WHAT THE TASK REQUIRES
Each entry is to be given again word for word; images are dropped.

RECORDS SUPPLIED
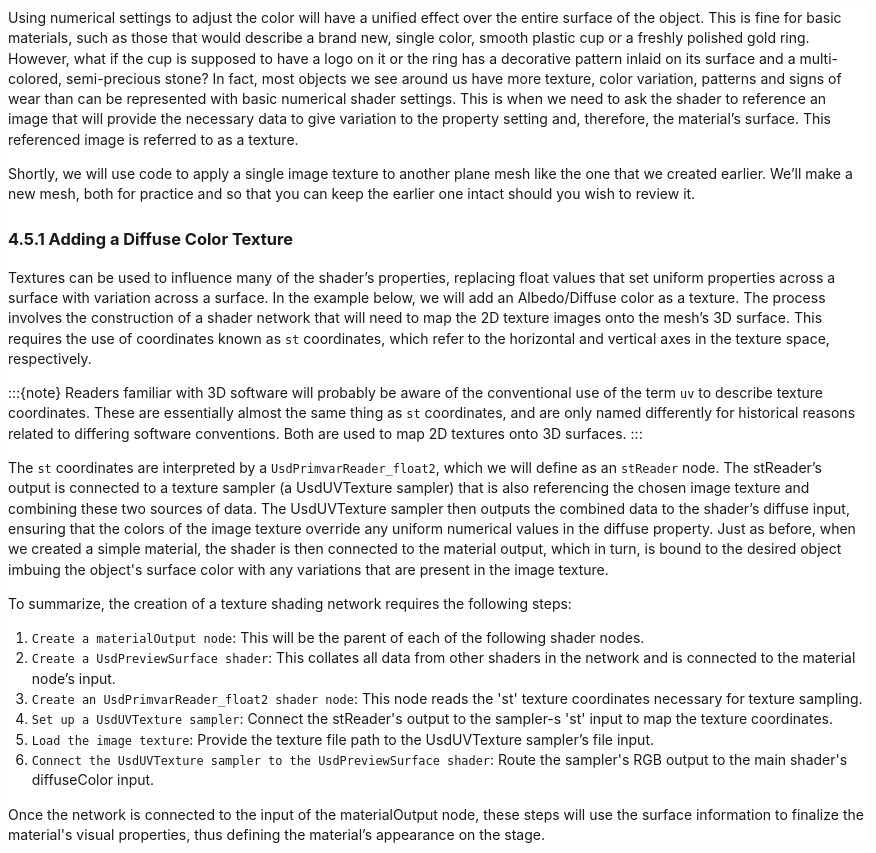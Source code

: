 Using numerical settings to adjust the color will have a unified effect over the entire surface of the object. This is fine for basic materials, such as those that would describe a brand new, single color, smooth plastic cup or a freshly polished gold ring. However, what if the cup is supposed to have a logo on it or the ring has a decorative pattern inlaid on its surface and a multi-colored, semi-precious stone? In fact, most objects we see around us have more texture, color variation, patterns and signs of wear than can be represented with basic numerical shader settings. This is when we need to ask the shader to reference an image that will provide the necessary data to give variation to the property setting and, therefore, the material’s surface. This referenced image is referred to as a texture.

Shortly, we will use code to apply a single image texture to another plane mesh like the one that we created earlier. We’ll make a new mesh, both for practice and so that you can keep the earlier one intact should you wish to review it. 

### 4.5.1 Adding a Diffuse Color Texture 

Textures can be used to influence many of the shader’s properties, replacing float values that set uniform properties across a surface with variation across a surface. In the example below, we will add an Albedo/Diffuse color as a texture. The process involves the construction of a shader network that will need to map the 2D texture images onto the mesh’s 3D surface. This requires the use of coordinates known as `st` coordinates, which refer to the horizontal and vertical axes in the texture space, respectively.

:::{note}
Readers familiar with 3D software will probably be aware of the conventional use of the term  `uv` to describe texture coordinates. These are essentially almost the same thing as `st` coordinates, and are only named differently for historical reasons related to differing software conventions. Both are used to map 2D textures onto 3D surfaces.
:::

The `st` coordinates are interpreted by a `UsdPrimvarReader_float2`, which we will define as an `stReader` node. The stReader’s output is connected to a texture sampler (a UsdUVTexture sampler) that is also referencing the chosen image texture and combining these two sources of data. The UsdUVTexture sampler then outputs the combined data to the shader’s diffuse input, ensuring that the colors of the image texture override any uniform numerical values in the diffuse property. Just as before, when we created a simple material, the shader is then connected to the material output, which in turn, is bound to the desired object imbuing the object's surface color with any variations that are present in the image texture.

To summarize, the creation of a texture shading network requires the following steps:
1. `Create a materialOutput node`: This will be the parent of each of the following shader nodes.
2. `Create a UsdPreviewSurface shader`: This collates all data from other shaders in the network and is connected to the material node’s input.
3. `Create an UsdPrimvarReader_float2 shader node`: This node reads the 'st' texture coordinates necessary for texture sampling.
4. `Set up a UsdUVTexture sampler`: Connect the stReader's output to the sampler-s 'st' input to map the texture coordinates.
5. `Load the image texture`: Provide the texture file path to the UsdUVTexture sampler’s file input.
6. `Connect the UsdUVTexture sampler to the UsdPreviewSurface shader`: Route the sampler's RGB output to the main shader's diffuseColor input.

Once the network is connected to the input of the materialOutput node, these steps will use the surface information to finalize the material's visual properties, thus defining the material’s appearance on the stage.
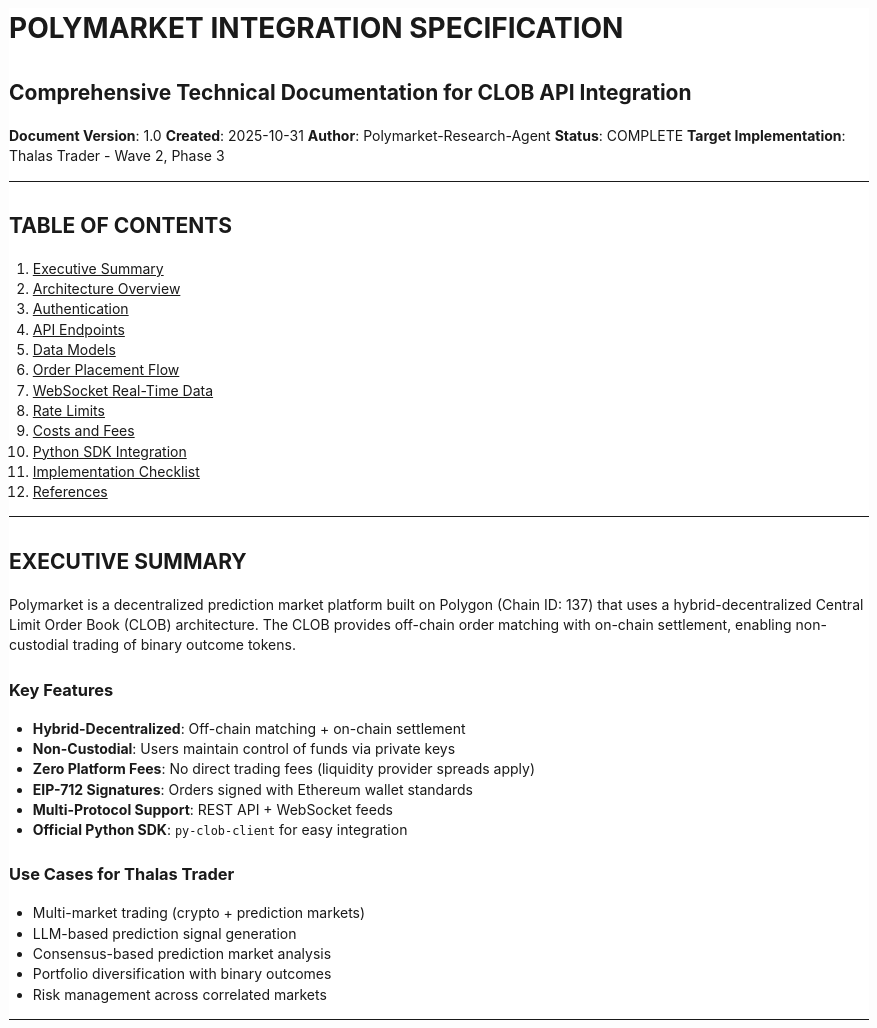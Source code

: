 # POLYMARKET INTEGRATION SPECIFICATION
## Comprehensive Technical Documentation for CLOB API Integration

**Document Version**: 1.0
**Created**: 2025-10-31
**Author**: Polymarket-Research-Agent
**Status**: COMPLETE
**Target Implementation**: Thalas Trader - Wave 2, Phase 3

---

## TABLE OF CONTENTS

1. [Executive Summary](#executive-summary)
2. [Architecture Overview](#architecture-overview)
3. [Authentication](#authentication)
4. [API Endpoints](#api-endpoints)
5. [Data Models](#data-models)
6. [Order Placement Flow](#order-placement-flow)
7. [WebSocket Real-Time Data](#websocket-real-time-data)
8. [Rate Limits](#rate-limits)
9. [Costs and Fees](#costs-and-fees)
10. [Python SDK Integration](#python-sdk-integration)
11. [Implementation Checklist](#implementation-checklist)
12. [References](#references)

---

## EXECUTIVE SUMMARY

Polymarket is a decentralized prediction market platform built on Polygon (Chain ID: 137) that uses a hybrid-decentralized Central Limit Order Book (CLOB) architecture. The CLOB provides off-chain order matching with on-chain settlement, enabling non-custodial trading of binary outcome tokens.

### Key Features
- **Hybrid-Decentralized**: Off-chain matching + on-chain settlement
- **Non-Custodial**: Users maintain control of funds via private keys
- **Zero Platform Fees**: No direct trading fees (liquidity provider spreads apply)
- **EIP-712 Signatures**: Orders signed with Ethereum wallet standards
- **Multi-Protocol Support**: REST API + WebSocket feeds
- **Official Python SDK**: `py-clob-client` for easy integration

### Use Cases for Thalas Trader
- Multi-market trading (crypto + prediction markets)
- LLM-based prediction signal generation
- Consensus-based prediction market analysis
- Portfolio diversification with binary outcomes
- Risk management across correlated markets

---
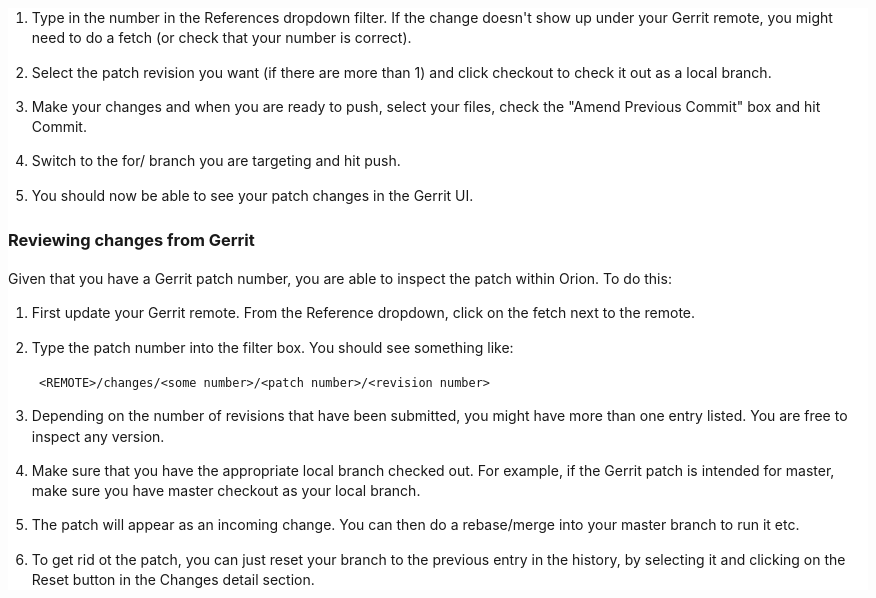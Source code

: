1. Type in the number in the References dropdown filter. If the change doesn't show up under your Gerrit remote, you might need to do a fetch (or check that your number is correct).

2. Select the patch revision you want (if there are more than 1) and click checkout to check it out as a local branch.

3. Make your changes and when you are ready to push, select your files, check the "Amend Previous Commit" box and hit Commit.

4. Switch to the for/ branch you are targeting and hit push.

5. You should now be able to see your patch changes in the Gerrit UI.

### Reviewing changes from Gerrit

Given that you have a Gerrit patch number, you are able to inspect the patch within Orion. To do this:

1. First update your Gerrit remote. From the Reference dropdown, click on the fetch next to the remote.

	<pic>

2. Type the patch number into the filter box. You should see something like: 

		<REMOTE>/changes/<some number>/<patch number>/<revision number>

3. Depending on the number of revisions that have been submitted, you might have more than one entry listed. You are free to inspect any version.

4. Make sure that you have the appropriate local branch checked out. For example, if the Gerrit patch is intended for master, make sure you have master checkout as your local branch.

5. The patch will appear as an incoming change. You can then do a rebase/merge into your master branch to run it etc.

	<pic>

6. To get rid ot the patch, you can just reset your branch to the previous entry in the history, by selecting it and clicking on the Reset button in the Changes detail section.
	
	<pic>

COMPLETED TASK
Source code

: Using numerical settings to adjust the color will have a unified effect over the entire surface of the object. This is fine for basic materials, such as those that would describe a brand new, single color, smooth plastic cup or a freshly polished gold ring. However, what if the cup is supposed to have a logo on it or the ring has a decorative pattern inlaid on its surface and a multi-colored, semi-precious stone? In fact, most objects we see around us have more texture, color variation, patterns and signs of wear than can be represented with basic numerical shader settings. This is when we need to ask the shader to reference an image that will provide the necessary data to give variation to the property setting and, therefore, the material’s surface. This referenced image is referred to as a texture.

Shortly, we will use code to apply a single image texture to another plane mesh like the one that we created earlier. We’ll make a new mesh, both for practice and so that you can keep the earlier one intact should you wish to review it. 

### 4.5.1 Adding a Diffuse Color Texture 

Textures can be used to influence many of the shader’s properties, replacing float values that set uniform properties across a surface with variation across a surface. In the example below, we will add an Albedo/Diffuse color as a texture. The process involves the construction of a shader network that will need to map the 2D texture images onto the mesh’s 3D surface. This requires the use of coordinates known as `st` coordinates, which refer to the horizontal and vertical axes in the texture space, respectively.

:::{note}
Readers familiar with 3D software will probably be aware of the conventional use of the term  `uv` to describe texture coordinates. These are essentially almost the same thing as `st` coordinates, and are only named differently for historical reasons related to differing software conventions. Both are used to map 2D textures onto 3D surfaces.
:::

The `st` coordinates are interpreted by a `UsdPrimvarReader_float2`, which we will define as an `stReader` node. The stReader’s output is connected to a texture sampler (a UsdUVTexture sampler) that is also referencing the chosen image texture and combining these two sources of data. The UsdUVTexture sampler then outputs the combined data to the shader’s diffuse input, ensuring that the colors of the image texture override any uniform numerical values in the diffuse property. Just as before, when we created a simple material, the shader is then connected to the material output, which in turn, is bound to the desired object imbuing the object's surface color with any variations that are present in the image texture.

To summarize, the creation of a texture shading network requires the following steps:
1. `Create a materialOutput node`: This will be the parent of each of the following shader nodes.
2. `Create a UsdPreviewSurface shader`: This collates all data from other shaders in the network and is connected to the material node’s input.
3. `Create an UsdPrimvarReader_float2 shader node`: This node reads the 'st' texture coordinates necessary for texture sampling.
4. `Set up a UsdUVTexture sampler`: Connect the stReader's output to the sampler-s 'st' input to map the texture coordinates.
5. `Load the image texture`: Provide the texture file path to the UsdUVTexture sampler’s file input.
6. `Connect the UsdUVTexture sampler to the UsdPreviewSurface shader`: Route the sampler's RGB output to the main shader's diffuseColor input.

Once the network is connected to the input of the materialOutput node, these steps will use the surface information to finalize the material's visual properties, thus defining the material’s appearance on the stage.
Source code

: # POLYMARKET INTEGRATION SPECIFICATION
## Comprehensive Technical Documentation for CLOB API Integration

**Document Version**: 1.0
**Created**: 2025-10-31
**Author**: Polymarket-Research-Agent
**Status**: COMPLETE
**Target Implementation**: Thalas Trader - Wave 2, Phase 3

---

## TABLE OF CONTENTS

1. [Executive Summary](#executive-summary)
2. [Architecture Overview](#architecture-overview)
3. [Authentication](#authentication)
4. [API Endpoints](#api-endpoints)
5. [Data Models](#data-models)
6. [Order Placement Flow](#order-placement-flow)
7. [WebSocket Real-Time Data](#websocket-real-time-data)
8. [Rate Limits](#rate-limits)
9. [Costs and Fees](#costs-and-fees)
10. [Python SDK Integration](#python-sdk-integration)
11. [Implementation Checklist](#implementation-checklist)
12. [References](#references)

---

## EXECUTIVE SUMMARY

Polymarket is a decentralized prediction market platform built on Polygon (Chain ID: 137) that uses a hybrid-decentralized Central Limit Order Book (CLOB) architecture. The CLOB provides off-chain order matching with on-chain settlement, enabling non-custodial trading of binary outcome tokens.

### Key Features
- **Hybrid-Decentralized**: Off-chain matching + on-chain settlement
- **Non-Custodial**: Users maintain control of funds via private keys
- **Zero Platform Fees**: No direct trading fees (liquidity provider spreads apply)
- **EIP-712 Signatures**: Orders signed with Ethereum wallet standards
- **Multi-Protocol Support**: REST API + WebSocket feeds
- **Official Python SDK**: `py-clob-client` for easy integration

### Use Cases for Thalas Trader
- Multi-market trading (crypto + prediction markets)
- LLM-based prediction signal generation
- Consensus-based prediction market analysis
- Portfolio diversification with binary outcomes
- Risk management across correlated markets

---
Source code

:1. Type in the number in the References dropdown filter. If the change doesn't show up under your Gerrit remote, you might need to do a fetch (or check that your number is correct).

2. Select the patch revision you want (if there are more than 1) and click checkout to check it out as a local branch.

3. Make your changes and when you are ready to push, select your files, check the "Amend Previous Commit" box and hit Commit.

4. Switch to the for/ branch you are targeting and hit push.

5. You should now be able to see your patch changes in the Gerrit UI.

### Reviewing changes from Gerrit

Given that you have a Gerrit patch number, you are able to inspect the patch within Orion. To do this:

1. First update your Gerrit remote. From the Reference dropdown, click on the fetch next to the remote.

	<pic>

2. Type the patch number into the filter box. You should see something like: 

		<REMOTE>/changes/<some number>/<patch number>/<revision number>

3. Depending on the number of revisions that have been submitted, you might have more than one entry listed. You are free to inspect any version.

4. Make sure that you have the appropriate local branch checked out. For example, if the Gerrit patch is intended for master, make sure you have master checkout as your local branch.

5. The patch will appear as an incoming change. You can then do a rebase/merge into your master branch to run it etc.

	<pic>

6. To get rid ot the patch, you can just reset your branch to the previous entry in the history, by selecting it and clicking on the Reset button in the Changes detail section.
	
	<pic>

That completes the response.